# Exercise instructions:
Return, from the data below, each line that contains the word "mergeOptions".

Top of Data records

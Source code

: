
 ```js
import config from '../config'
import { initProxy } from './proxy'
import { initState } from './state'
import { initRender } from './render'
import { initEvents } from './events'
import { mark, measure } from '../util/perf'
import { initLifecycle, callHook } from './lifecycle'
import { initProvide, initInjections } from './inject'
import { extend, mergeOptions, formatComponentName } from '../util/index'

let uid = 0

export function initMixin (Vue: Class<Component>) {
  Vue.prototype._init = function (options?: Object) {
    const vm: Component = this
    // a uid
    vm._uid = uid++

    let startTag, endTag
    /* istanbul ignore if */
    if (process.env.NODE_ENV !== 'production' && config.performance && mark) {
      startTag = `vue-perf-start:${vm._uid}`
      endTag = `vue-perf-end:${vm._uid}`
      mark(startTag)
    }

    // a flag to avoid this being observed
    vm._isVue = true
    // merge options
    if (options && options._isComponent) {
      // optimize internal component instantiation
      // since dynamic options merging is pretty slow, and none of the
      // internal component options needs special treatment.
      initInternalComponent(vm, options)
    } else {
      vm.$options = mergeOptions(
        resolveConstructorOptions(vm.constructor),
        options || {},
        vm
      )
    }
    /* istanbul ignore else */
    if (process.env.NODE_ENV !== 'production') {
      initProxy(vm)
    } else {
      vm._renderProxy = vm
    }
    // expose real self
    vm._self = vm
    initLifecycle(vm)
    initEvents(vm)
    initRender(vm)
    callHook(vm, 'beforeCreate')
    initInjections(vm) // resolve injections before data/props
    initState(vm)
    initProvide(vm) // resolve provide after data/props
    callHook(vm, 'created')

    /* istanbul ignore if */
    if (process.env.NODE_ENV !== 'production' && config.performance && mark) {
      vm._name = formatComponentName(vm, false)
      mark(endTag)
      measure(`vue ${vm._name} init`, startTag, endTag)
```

Bottom of Data records

# Task response:
import { extend, mergeOptions, formatComponentName } from '../util/index'
      vm.$options = mergeOptions(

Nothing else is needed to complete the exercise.